Pattern gave this passage a -0.01, while NLTK gave it a whopping +1.0. I think this is the most important passage in the story, and it it’s what makes the whole story so sweet and special. For this to be anything other than +1 is just wrong. To be fair, the context is the important part here, and we’re definitely not at a place where an AI will pick that up. Pattern is probably right to keep this as a fairly neutral paragraph.
That being said, the aforementioned paragraph where the rabbit is waiting to be burned the next day and starts crying… pattern gave that a +0.18 where NLTK gave it a… +1.0. THIS IS THE SADDEST PARAGRAPH IN HISTORY. Nonono it is not a +1. It’s a -1million.

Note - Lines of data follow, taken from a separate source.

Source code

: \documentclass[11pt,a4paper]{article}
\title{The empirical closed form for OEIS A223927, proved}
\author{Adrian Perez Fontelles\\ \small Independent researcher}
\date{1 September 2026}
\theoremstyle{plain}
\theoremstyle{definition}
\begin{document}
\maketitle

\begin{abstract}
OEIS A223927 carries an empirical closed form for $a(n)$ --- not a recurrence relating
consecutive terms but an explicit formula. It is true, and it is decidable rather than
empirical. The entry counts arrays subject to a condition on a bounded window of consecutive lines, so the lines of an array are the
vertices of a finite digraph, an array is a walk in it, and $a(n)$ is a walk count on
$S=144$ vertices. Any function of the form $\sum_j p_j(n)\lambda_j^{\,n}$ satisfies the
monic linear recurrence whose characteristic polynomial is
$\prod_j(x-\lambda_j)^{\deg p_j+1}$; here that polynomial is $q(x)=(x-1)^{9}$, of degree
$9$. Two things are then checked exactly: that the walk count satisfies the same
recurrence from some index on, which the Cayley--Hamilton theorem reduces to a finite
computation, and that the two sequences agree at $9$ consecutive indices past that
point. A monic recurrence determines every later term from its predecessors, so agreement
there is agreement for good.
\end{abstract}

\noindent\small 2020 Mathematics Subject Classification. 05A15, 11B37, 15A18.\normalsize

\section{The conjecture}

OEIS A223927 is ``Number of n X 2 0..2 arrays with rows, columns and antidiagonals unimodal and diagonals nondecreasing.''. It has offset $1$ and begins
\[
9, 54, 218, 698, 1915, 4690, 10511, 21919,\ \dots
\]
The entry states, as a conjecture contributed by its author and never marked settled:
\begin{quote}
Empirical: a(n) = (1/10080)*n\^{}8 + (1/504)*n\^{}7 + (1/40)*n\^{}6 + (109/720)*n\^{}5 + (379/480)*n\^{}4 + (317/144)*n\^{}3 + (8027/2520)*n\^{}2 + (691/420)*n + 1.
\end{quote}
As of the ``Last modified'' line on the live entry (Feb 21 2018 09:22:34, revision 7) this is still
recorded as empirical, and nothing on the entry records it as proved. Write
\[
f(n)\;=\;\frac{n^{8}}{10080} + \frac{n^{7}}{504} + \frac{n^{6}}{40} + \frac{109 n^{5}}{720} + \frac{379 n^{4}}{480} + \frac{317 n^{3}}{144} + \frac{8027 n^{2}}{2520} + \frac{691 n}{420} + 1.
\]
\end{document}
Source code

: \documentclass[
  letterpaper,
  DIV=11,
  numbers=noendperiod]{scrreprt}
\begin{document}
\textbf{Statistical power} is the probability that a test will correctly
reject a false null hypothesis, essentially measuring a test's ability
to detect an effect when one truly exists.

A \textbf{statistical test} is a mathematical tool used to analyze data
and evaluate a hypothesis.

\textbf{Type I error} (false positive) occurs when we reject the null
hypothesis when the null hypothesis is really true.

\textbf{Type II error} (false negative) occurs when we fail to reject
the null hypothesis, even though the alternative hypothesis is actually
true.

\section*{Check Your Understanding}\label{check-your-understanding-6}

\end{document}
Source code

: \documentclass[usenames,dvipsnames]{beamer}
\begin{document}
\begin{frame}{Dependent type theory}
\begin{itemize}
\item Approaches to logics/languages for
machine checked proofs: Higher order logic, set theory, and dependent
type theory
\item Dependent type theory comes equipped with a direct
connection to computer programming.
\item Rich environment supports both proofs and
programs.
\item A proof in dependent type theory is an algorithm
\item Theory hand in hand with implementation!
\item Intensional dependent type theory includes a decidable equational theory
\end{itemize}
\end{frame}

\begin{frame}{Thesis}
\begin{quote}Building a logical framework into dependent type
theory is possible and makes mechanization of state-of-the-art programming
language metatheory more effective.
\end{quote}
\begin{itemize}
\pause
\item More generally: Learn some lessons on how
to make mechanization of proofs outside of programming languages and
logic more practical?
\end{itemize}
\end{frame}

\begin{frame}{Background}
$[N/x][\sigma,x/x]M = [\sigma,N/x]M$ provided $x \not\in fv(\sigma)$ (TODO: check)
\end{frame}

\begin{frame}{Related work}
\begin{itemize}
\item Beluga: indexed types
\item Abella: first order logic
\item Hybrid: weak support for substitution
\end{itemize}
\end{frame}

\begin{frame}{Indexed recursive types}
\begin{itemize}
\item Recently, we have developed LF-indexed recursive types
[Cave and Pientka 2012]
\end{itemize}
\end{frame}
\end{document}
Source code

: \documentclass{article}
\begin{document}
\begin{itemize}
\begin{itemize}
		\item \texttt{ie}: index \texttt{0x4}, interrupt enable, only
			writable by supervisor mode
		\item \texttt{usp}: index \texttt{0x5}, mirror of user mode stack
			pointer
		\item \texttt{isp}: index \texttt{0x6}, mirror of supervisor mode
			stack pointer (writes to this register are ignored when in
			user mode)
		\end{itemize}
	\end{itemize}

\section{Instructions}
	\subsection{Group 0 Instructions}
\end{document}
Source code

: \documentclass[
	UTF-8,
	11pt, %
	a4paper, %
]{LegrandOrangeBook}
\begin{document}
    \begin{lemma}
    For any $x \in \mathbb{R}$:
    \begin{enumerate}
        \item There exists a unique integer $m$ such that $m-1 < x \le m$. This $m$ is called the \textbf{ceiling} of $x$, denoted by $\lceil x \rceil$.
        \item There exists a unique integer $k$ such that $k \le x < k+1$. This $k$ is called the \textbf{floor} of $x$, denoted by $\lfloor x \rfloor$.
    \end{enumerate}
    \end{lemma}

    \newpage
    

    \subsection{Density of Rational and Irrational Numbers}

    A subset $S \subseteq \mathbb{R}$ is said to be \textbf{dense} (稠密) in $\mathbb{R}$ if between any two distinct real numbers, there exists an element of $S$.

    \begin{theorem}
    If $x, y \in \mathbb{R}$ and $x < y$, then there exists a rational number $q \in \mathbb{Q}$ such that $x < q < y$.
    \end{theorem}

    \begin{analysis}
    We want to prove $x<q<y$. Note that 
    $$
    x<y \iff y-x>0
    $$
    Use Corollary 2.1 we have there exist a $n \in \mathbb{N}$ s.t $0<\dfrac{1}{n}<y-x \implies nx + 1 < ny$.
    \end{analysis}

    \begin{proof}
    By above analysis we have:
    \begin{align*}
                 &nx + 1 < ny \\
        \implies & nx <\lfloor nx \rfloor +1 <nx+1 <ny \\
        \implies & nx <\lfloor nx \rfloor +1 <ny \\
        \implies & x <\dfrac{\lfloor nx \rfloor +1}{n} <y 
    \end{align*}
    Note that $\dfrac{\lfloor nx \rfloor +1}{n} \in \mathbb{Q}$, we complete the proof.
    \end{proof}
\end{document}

Moral of the story: capturing nuance is HARD. Neither captured the spine-tingling sadness of Bunny’s plight, and I’m pretty sure that NLTK only got the warm fuzzies of the ending by chance. I’ll have to spend some time looking into other tools to see if I like them any better. Alternatively, I could find some better training sets for NLTK. Rather than movie reviews, what if it were trained on actual literature?
I like that pattern seems to err on the side of neutrality rather than definitive. It also, and I can’t stress this enough, runs 2000x faster. As much as I wanted to like the NLTK algorithm, I just can’t support it with the data I have. Given the choice between the two, I have to begrudgingly choose pattern.